**YOUR INSTRUCTIONS:** Starting with the first line of the data that follows, transcribe every line verbatim until the line containing "[31] ****Qu, Y.\****, Qurmet, W." has been transcribed.

**PROVIDED DATA:**
----
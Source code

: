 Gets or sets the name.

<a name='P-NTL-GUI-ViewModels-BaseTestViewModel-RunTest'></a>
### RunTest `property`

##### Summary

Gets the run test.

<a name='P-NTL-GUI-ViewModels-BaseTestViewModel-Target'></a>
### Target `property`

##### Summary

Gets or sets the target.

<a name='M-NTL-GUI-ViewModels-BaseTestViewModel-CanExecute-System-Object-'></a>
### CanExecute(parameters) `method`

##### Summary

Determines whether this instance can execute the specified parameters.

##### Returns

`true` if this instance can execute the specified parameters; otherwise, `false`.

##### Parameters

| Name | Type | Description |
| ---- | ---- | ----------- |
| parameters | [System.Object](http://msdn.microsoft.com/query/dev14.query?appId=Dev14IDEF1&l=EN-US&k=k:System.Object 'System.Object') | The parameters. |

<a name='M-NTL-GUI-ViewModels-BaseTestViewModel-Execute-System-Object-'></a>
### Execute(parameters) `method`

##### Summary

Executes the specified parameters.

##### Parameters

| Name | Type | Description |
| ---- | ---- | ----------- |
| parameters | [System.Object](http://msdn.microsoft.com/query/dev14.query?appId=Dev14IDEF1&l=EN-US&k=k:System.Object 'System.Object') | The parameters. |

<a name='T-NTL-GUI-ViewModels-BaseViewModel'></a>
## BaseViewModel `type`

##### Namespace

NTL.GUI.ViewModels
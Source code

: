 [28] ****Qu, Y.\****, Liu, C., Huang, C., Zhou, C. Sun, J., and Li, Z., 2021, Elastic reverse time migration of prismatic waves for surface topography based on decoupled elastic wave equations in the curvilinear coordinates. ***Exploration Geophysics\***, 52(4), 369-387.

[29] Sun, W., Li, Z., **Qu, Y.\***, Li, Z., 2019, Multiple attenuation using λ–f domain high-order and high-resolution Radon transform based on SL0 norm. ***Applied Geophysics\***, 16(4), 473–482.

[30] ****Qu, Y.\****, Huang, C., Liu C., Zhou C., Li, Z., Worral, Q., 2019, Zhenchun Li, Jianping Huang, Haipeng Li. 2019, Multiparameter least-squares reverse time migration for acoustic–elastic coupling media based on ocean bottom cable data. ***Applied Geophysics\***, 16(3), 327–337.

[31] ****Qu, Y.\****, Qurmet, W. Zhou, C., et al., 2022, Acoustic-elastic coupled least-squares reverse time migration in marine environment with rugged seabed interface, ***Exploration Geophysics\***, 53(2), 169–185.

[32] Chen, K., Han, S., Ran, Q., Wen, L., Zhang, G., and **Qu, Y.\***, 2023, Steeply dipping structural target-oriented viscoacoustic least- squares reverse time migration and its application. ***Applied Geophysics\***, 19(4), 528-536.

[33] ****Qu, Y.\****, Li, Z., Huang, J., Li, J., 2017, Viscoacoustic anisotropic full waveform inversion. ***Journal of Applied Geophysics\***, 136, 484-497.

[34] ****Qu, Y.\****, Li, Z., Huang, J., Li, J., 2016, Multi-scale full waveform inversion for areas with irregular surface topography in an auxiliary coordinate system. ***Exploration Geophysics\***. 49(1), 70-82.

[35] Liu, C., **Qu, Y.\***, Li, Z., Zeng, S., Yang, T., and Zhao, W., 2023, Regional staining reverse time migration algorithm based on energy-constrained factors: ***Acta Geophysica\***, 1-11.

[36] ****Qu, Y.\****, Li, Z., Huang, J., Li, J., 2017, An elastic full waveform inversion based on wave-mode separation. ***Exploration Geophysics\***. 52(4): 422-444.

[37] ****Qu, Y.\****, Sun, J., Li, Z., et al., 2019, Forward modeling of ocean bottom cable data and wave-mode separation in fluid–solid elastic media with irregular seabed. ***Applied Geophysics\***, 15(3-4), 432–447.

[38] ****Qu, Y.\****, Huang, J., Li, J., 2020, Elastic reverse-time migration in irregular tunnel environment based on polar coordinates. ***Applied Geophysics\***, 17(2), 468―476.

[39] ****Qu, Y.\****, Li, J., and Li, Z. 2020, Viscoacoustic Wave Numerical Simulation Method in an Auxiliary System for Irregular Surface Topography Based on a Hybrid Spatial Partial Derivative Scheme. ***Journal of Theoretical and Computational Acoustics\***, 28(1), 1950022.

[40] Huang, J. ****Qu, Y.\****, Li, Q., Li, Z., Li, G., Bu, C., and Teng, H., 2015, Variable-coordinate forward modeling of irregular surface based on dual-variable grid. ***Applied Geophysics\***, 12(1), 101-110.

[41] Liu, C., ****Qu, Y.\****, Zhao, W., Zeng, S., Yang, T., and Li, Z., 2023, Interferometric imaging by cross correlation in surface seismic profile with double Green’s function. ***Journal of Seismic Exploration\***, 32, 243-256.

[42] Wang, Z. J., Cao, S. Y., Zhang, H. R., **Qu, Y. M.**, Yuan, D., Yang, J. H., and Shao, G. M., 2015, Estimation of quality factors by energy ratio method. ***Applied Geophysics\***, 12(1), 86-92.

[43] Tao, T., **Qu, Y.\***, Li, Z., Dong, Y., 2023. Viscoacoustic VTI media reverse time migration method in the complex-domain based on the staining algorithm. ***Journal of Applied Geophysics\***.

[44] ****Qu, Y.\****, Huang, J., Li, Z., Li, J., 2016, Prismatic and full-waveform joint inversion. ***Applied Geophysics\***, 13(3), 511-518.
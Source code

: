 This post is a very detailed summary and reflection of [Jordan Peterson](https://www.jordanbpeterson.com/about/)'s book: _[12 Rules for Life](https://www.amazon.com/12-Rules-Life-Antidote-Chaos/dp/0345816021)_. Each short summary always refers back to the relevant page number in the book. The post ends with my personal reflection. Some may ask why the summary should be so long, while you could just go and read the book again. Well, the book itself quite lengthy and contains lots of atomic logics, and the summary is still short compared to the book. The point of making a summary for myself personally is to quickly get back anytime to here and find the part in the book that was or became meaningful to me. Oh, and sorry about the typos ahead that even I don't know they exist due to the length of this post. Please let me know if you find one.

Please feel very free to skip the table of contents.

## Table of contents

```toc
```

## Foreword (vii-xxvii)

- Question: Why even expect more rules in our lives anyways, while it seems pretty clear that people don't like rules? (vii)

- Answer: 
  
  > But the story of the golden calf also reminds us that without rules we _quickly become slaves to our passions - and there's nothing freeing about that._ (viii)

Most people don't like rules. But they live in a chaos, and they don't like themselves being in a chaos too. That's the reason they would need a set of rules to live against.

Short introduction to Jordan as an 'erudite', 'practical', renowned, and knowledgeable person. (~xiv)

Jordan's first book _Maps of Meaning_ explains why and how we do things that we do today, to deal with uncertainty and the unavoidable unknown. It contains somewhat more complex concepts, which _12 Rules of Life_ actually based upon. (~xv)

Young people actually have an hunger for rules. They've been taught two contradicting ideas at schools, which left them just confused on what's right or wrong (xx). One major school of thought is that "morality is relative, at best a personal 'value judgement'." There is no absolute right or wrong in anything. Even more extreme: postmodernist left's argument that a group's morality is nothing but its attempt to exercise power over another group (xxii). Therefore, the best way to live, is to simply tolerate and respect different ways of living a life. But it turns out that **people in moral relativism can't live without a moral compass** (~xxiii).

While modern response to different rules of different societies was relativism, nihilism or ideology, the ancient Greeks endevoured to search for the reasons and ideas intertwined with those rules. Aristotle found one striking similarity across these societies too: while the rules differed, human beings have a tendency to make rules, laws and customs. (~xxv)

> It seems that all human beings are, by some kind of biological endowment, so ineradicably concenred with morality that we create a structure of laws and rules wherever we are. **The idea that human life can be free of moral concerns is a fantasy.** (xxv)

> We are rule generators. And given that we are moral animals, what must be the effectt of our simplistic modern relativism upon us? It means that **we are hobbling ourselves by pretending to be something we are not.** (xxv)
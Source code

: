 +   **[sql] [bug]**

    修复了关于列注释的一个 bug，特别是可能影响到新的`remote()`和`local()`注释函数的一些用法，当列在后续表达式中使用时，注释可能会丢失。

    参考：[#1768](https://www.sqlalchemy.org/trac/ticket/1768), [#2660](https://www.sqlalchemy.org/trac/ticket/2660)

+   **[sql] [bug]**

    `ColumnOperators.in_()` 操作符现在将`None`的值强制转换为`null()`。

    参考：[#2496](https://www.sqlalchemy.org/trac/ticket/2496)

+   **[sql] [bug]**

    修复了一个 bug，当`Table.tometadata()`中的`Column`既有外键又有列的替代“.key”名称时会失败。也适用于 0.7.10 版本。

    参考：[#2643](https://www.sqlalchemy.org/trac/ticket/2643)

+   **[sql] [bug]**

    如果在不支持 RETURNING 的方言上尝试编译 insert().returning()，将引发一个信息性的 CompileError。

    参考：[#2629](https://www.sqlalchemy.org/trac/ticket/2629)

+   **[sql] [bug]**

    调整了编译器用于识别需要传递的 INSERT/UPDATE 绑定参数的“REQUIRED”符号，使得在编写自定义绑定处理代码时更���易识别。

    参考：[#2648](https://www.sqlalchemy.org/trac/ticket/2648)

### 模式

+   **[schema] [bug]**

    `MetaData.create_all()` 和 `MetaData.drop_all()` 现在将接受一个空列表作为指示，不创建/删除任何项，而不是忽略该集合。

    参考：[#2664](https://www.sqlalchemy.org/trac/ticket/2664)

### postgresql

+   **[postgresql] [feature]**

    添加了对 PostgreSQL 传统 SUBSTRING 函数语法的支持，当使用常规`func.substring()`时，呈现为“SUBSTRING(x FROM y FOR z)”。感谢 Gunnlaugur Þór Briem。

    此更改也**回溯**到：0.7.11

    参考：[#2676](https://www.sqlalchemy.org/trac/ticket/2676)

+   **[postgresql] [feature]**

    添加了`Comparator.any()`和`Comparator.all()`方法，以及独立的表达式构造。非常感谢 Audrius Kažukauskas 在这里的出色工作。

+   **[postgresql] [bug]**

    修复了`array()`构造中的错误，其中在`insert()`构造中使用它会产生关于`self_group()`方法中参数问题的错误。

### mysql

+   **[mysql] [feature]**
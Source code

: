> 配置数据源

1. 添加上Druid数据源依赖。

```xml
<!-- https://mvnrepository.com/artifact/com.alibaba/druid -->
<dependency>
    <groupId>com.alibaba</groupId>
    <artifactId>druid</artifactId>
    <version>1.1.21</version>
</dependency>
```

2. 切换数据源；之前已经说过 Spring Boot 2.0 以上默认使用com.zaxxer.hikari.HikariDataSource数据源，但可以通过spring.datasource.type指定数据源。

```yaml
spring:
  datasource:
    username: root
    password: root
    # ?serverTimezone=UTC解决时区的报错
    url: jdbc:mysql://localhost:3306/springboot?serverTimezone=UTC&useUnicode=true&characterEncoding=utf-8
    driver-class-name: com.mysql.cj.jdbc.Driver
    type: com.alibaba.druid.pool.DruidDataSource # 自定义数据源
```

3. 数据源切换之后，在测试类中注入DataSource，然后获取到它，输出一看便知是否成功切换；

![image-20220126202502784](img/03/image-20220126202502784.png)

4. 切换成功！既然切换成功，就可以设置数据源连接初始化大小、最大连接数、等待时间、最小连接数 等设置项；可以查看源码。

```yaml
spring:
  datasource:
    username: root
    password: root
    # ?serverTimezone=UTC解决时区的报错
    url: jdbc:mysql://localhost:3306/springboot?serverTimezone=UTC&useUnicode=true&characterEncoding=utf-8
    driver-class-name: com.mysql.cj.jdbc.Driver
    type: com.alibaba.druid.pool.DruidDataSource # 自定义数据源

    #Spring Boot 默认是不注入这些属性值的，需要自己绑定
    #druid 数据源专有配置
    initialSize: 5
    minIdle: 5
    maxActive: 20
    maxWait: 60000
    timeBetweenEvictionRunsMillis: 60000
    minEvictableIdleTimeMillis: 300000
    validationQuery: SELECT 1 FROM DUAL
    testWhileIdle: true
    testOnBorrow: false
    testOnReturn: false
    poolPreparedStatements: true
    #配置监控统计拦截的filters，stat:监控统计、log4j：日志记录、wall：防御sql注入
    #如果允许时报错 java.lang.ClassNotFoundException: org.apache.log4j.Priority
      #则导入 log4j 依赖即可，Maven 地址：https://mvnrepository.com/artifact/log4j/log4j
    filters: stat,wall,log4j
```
----
**SOLUTION TO THE EXERCISE:**
Source code

: Gets or sets the name.

<a name='P-NTL-GUI-ViewModels-BaseTestViewModel-RunTest'></a>
### RunTest `property`

##### Summary

Gets the run test.

<a name='P-NTL-GUI-ViewModels-BaseTestViewModel-Target'></a>
### Target `property`

##### Summary

Gets or sets the target.

<a name='M-NTL-GUI-ViewModels-BaseTestViewModel-CanExecute-System-Object-'></a>
### CanExecute(parameters) `method`

##### Summary

Determines whether this instance can execute the specified parameters.

##### Returns

`true` if this instance can execute the specified parameters; otherwise, `false`.

##### Parameters

| Name | Type | Description |
| ---- | ---- | ----------- |
| parameters | [System.Object](http://msdn.microsoft.com/query/dev14.query?appId=Dev14IDEF1&l=EN-US&k=k:System.Object 'System.Object') | The parameters. |

<a name='M-NTL-GUI-ViewModels-BaseTestViewModel-Execute-System-Object-'></a>
### Execute(parameters) `method`

##### Summary

Executes the specified parameters.

##### Parameters

| Name | Type | Description |
| ---- | ---- | ----------- |
| parameters | [System.Object](http://msdn.microsoft.com/query/dev14.query?appId=Dev14IDEF1&l=EN-US&k=k:System.Object 'System.Object') | The parameters. |

<a name='T-NTL-GUI-ViewModels-BaseViewModel'></a>
## BaseViewModel `type`

##### Namespace

NTL.GUI.ViewModels
Source code

: [28] ****Qu, Y.\****, Liu, C., Huang, C., Zhou, C. Sun, J., and Li, Z., 2021, Elastic reverse time migration of prismatic waves for surface topography based on decoupled elastic wave equations in the curvilinear coordinates. ***Exploration Geophysics\***, 52(4), 369-387.

[29] Sun, W., Li, Z., **Qu, Y.\***, Li, Z., 2019, Multiple attenuation using λ–f domain high-order and high-resolution Radon transform based on SL0 norm. ***Applied Geophysics\***, 16(4), 473–482.

[30] ****Qu, Y.\****, Huang, C., Liu C., Zhou C., Li, Z., Worral, Q., 2019, Zhenchun Li, Jianping Huang, Haipeng Li. 2019, Multiparameter least-squares reverse time migration for acoustic–elastic coupling media based on ocean bottom cable data. ***Applied Geophysics\***, 16(3), 327–337.

[31] ****Qu, Y.\****, Qurmet, W. Zhou, C., et al., 2022, Acoustic-elastic coupled least-squares reverse time migration in marine environment with rugged seabed interface, ***Exploration Geophysics\***, 53(2), 169–185.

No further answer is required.